» **TASK INSTRUCTIONS**
For the entries below, work out how many lines contain the string "datasets" and write only the number.

» **RECORDS TO USE**
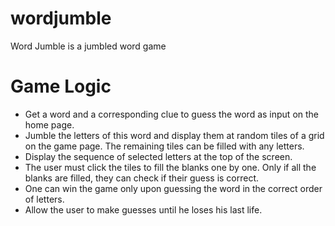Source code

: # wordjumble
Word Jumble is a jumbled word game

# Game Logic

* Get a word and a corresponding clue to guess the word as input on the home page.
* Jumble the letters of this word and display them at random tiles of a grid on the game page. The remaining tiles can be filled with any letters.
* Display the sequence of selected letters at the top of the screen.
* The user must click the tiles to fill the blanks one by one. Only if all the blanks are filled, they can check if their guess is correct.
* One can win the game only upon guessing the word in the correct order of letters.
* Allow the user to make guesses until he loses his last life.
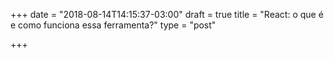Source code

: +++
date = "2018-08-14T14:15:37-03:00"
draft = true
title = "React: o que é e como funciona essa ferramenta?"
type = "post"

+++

==

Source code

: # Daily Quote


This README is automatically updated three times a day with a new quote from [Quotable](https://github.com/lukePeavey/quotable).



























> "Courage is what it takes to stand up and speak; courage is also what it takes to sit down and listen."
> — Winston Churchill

---

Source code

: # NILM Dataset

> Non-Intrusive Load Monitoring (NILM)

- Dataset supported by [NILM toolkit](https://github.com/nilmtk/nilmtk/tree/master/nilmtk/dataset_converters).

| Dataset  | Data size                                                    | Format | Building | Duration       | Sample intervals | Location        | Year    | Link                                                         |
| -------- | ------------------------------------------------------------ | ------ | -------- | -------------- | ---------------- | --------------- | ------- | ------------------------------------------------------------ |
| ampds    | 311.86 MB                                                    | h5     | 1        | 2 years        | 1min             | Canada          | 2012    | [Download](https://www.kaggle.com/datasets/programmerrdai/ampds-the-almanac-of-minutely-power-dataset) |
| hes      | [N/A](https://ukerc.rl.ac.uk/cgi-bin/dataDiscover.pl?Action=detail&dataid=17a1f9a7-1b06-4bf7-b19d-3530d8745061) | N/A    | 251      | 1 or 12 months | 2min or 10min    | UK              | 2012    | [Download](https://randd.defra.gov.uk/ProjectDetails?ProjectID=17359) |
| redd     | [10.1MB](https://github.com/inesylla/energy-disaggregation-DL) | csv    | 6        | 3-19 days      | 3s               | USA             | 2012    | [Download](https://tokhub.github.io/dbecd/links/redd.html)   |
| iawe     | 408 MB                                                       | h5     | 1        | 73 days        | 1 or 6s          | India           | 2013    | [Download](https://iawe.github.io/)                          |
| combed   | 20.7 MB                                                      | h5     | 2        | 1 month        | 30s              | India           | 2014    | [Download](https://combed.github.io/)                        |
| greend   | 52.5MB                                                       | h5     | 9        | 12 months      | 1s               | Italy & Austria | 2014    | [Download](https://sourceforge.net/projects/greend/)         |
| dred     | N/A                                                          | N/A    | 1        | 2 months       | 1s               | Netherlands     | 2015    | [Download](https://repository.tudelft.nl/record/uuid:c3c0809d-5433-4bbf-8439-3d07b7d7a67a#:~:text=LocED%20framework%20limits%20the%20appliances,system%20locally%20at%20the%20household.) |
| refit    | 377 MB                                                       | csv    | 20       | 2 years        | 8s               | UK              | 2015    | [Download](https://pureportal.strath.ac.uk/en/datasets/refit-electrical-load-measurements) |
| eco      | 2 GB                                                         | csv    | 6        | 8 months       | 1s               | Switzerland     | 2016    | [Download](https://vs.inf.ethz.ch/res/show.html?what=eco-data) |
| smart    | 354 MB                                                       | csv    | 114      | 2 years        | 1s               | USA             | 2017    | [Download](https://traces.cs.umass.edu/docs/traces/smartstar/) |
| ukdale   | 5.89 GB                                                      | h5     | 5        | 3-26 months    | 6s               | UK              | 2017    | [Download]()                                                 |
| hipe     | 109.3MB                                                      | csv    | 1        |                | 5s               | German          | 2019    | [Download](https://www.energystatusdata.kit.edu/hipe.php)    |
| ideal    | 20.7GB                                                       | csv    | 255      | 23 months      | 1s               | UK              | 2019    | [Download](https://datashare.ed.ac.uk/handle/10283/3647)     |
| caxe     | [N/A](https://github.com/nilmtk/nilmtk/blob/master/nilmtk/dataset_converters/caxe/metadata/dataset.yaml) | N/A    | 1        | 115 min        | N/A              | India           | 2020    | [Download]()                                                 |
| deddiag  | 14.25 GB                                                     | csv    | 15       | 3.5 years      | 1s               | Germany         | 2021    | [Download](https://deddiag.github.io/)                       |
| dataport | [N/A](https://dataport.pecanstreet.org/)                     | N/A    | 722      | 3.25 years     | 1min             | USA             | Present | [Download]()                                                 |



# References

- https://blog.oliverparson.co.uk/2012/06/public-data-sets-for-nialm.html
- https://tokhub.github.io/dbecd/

» **YOUR RESPONSE**
2